Mais quand je lis des commentaires de fans de Bordeaux qui se réjouissent de n’avoir eu aucun blessé contre nous, cela me fait doucement fulminer. Objectivement, quel joueur s’est retrouvé blessé face à nous, avant Neymar ? Alors que nous, face à Monaco, tout le monde n’en avait cure que l’on perde notre maître à jouer Jonas Martin pendant plus de deux mois à la suite d’une intervention limite limite de Kamil Glik.
Je ne prends pas la position de victime ; je pense juste que ce mépris envers les strasbourgeois qui a désormais une semaine n’a pas de sens. En revanche, il est la formidable incarnation du nouveau café du commerce made in réseaux sociaux. Tout le monde a son mot à dire – ce qui est bien – mais tout le monde pense toujours avoir raison – ce qui l’est moins. Et cela va des experts de notre chère Ligue 1 qui nous considèrent comme des bouseux aux supporters strasbourgeois qui se moquent de la blessure de Neymar.
Le seul truc positif de cette histoire, c’est que l’on peut compter sur certains pour tourner en dérision toute cette situation.
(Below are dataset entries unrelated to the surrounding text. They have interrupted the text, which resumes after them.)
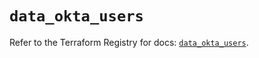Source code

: # `data_okta_users`

Refer to the Terraform Registry for docs: [`data_okta_users`](https://registry.terraform.io/providers/okta/okta/4.10.0/docs/data-sources/users).
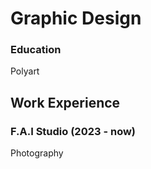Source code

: # Graphic Design

### Education
Polyart

## Work Experience
### F.A.I Studio (2023 - now)
Photography

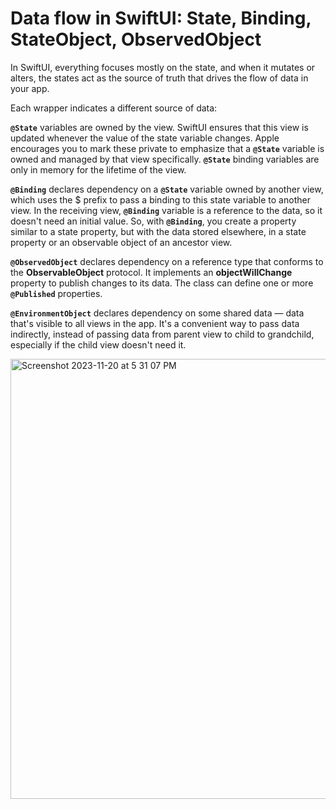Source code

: # Data flow in SwiftUI: State, Binding, StateObject, ObservedObject
In SwiftUI, everything focuses mostly on the state, and when it mutates or alters, the states act as the source of truth that drives the flow of data in your app.

Each wrapper indicates a different source of data:

**`@State`** variables are owned by the view. SwiftUI ensures that this view is updated whenever the value of the state variable changes. Apple encourages you to mark these private to emphasize that a **`@State`** variable is owned and managed by that view specifically. **`@State`** binding variables are only in memory for the lifetime of the view.

**`@Binding`** declares dependency on a **`@State`** variable owned by another view, which uses the $ prefix to pass a binding to this state variable to another view. In the receiving view, **`@Binding`** variable is a reference to the data, so it doesn't need an initial value. So, with **`@Binding`**, you create a property similar to a state property, but with the data stored elsewhere, in a state property or an observable object of an ancestor view.

**`@ObservedObject`** declares dependency on a reference type that conforms to the **ObservableObject** protocol. It implements an **objectWillChange** property to publish changes to its data. The class can define one or more **`@Published`** properties.

**`@EnvironmentObject`** declares dependency on some shared data — data that's visible to all views in the app. It's a convenient way to pass data indirectly, instead of passing data from parent view to child to grandchild, especially if the child view doesn't need it.

<img width="704" alt="Screenshot 2023-11-20 at 5 31 07 PM" src="https://github.com/ToheedKhan/SwiftUIApps/assets/4839453/5aa60c06-47c4-4fcf-a7b1-7ed07dac9d04">
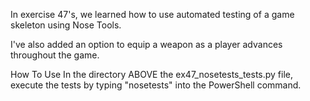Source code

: In exercise 47's, we learned how to use automated testing of a game skeleton using Nose Tools.

I've also added an option to equip a weapon as a player advances throughout the game.

How To Use
In the directory ABOVE the ex47_nosetests_tests.py file, execute the tests by typing "nosetests" into the PowerShell command.
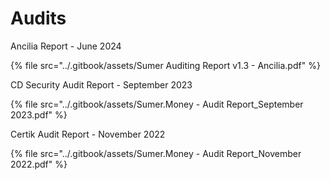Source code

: # Audits

Ancilia Report  - June 2024

{% file src="../.gitbook/assets/Sumer Auditing Report v1.3 - Ancilia.pdf" %}

CD Security Audit Report  - September 2023

{% file src="../.gitbook/assets/Sumer.Money - Audit Report_September 2023.pdf" %}

Certik Audit Report - November 2022

{% file src="../.gitbook/assets/Sumer.Money - Audit Report_November 2022.pdf" %}
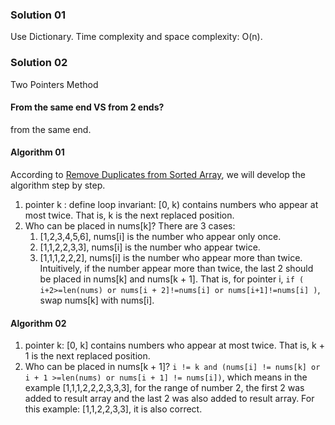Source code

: ### Solution 01
Use Dictionary.
Time complexity and space complexity: O(n).

### Solution 02

Two Pointers Method

#### From the same end VS from 2 ends?
from the same end.

#### Algorithm 01

According to [Remove Duplicates from Sorted Array](../26_Remove_Duplicates_From_Sorted_Array/), we will develop the algorithm step by step.

1. pointer k : define loop invariant: [0, k) contains numbers who appear at most twice. That is, k is the next replaced position.
2. Who can be placed in nums[k]?
   There are 3 cases:
   1. [1,2,3,4,5,6], nums[i] is the number who appear only once. 
   2. [1,1,2,2,3,3], nums[i] is the number who appear twice.
   3. [1,1,1,2,2,2], nums[i] is the number who appear more than twice.
   Intuitively, if the number appear more than twice, the last 2 should be placed in nums[k] and nums[k + 1].
   That is, for pointer i, `if ( i+2>=len(nums) or nums[i + 2]!=nums[i] or nums[i+1]!=nums[i] )`, swap nums[k] with nums[i].

#### Algorithm 02

1. pointer k: [0, k] contains numbers who appear at most twice. That is, k + 1 is the next replaced position.
2. Who can be placed in nums[k + 1]?
   `i != k and (nums[i] != nums[k] or i + 1 >=len(nums) or nums[i + 1] != nums[i])`, which means in the example [1,1,1,2,2,2,3,3,3], for the range of number 2, the first 2 was added to result array and the last 2 was also added to result array. For this example: [1,1,2,2,3,3], it is also correct.
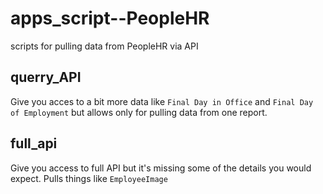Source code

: # apps_script--PeopleHR
scripts for pulling data from PeopleHR via API

## querry_API
Give you acces to a bit more data like `Final Day in Office` and `Final Day of Employment` but allows only for pulling data from one report.

## full_api
Give you access to full API but it's missing some of the details you would expect. Pulls things like `EmployeeImage`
En fin de compte, que reste-t-il vraiment de cette polémique ? Un Neymar blessé, une réputation de bourrins pour les strasbourgeois, des détournements humoristiques, un tribunal du web et des éditorialistes quasi tous scandaleusement condescendants. Comme un lundi quoi.
Le Racing continue néanmoins son bonhomme de chemin sans sourciller et sans se soucier de tout ce bruit qui les entoure. Et c’est sans doute la meilleure réponse possible. Le terrain ne ment jamais, et à ce jeu-là, nous supporters peuvent continuer à rêver de lendemains encore plus ensoleillés que ceux que nous vivons actuellement. Alors supporters strasbourgeois, échauffez bien votre voix, puisque tout le club a besoin de vous pour gagner cette demi-finale. Pour rêver au-delà de la fureur de ce mercredi soir ; pour que dans toute la France, l’hymne des bouseux résonne.